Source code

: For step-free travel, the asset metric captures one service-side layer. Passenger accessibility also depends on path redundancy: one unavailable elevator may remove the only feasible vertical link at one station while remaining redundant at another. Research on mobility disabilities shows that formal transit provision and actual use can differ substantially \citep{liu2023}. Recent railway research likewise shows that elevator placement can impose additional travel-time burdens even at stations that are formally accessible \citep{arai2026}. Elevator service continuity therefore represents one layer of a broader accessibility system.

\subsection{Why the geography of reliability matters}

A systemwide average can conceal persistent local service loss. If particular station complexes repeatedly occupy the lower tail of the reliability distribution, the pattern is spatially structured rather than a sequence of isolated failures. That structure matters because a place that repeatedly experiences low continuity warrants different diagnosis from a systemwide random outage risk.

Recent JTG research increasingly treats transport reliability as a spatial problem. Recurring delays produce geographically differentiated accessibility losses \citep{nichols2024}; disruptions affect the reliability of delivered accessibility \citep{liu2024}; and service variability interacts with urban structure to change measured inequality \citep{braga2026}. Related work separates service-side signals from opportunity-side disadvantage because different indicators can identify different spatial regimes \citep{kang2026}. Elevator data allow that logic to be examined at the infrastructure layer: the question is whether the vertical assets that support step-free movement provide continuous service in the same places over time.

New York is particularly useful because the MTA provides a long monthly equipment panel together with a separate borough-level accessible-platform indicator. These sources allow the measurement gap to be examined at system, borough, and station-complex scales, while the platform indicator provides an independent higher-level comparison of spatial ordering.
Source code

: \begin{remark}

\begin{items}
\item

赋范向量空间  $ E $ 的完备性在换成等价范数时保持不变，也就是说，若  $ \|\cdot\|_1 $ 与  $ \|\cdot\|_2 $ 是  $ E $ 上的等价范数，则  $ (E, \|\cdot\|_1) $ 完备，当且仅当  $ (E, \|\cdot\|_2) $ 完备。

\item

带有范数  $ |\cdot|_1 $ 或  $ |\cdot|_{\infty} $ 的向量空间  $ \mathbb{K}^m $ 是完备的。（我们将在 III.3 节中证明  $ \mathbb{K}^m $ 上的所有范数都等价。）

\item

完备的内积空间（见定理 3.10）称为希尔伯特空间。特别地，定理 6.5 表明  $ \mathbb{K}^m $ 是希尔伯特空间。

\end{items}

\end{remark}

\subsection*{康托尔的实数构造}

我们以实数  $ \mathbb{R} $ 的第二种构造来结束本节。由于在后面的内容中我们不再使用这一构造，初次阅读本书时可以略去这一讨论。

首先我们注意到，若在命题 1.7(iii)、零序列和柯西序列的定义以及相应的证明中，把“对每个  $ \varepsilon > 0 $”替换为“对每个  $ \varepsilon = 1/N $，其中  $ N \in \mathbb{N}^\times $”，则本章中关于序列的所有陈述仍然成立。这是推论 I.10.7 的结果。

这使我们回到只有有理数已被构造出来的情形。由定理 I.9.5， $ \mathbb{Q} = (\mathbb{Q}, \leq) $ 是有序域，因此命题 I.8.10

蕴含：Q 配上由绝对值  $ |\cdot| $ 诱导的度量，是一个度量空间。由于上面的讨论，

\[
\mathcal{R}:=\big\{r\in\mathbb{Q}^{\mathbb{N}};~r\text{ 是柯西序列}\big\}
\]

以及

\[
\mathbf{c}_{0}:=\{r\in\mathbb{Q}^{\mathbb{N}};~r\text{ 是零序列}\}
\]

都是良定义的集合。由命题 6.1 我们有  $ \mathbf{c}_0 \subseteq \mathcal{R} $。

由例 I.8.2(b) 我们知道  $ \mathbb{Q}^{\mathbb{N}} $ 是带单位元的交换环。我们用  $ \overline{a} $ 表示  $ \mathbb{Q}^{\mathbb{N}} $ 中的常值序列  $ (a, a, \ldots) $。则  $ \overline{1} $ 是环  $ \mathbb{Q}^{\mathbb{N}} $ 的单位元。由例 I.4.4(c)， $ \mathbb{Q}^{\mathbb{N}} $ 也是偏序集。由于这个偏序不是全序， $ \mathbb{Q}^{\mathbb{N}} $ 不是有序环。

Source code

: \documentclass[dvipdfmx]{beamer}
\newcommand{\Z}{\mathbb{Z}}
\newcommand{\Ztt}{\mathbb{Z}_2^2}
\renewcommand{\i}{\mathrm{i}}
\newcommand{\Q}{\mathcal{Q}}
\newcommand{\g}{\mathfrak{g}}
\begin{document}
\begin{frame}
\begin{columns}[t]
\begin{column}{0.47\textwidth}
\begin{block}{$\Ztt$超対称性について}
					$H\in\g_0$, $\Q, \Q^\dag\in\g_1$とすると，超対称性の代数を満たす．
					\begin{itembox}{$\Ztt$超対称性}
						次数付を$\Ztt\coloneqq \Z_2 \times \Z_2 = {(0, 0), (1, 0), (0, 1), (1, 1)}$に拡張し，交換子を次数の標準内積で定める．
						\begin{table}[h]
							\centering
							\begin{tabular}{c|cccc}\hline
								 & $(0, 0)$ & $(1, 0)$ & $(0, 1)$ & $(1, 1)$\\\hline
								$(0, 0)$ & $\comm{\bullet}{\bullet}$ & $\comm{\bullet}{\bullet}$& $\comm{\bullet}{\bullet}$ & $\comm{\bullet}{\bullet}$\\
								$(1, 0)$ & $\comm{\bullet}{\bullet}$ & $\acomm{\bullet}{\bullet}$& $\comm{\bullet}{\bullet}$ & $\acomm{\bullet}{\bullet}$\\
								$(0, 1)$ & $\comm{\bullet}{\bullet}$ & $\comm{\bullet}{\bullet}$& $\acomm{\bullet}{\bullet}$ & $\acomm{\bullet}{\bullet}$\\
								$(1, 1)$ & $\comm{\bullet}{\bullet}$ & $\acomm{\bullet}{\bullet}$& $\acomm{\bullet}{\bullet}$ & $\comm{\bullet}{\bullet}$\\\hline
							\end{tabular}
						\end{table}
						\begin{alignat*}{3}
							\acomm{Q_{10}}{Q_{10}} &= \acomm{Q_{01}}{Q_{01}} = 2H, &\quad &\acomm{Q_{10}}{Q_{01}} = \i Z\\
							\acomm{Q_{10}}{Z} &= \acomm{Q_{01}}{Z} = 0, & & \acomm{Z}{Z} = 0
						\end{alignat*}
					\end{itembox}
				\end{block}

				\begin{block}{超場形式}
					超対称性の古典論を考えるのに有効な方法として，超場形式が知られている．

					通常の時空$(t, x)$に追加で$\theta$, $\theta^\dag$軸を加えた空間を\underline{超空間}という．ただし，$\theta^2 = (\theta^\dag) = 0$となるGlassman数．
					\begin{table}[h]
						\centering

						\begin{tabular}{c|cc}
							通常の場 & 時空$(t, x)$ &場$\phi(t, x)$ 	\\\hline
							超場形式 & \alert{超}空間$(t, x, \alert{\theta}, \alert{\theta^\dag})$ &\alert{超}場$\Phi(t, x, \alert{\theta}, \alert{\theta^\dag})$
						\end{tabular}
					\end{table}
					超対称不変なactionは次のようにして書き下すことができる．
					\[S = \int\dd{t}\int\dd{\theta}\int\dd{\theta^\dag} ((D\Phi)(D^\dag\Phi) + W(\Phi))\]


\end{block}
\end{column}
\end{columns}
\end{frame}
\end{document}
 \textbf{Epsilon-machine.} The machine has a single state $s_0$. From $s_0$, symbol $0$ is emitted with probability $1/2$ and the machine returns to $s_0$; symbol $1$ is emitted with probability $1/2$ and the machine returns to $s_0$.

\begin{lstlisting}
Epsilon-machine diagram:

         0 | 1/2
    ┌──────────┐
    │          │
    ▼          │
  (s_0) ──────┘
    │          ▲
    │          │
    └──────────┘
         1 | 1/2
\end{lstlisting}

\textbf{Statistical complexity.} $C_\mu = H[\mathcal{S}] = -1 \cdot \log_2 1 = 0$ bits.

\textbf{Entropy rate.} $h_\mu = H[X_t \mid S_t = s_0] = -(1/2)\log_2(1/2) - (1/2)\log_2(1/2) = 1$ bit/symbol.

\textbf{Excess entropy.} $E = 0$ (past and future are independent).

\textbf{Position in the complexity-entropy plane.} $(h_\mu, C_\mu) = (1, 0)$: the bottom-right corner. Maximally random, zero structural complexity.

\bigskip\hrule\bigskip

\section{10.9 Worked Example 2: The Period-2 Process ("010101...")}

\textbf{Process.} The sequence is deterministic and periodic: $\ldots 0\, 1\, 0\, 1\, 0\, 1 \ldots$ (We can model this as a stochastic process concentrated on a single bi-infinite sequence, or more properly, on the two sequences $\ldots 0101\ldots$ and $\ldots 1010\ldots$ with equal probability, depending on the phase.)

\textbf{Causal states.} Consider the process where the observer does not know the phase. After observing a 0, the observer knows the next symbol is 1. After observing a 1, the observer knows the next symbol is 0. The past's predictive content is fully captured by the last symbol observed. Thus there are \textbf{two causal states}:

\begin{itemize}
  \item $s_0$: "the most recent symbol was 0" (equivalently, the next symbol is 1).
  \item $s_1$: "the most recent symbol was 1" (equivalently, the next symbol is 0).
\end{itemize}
==*==
BRIEF:
If a line of the material contains the word "citep", pick it out and copy it.

ANSWER TO THIS EXERCISE:
: For step-free travel, the asset metric captures one service-side layer. Passenger accessibility also depends on path redundancy: one unavailable elevator may remove the only feasible vertical link at one station while remaining redundant at another. Research on mobility disabilities shows that formal transit provision and actual use can differ substantially \citep{liu2023}. Recent railway research likewise shows that elevator placement can impose additional travel-time burdens even at stations that are formally accessible \citep{arai2026}. Elevator service continuity therefore represents one layer of a broader accessibility system.
Recent JTG research increasingly treats transport reliability as a spatial problem. Recurring delays produce geographically differentiated accessibility losses \citep{nichols2024}; disruptions affect the reliability of delivered accessibility \citep{liu2024}; and service variability interacts with urban structure to change measured inequality \citep{braga2026}. Related work separates service-side signals from opportunity-side disadvantage because different indicators can identify different spatial regimes \citep{kang2026}. Elevator data allow that logic to be examined at the infrastructure layer: the question is whether the vertical assets that support step-free movement provide continuous service in the same places over time.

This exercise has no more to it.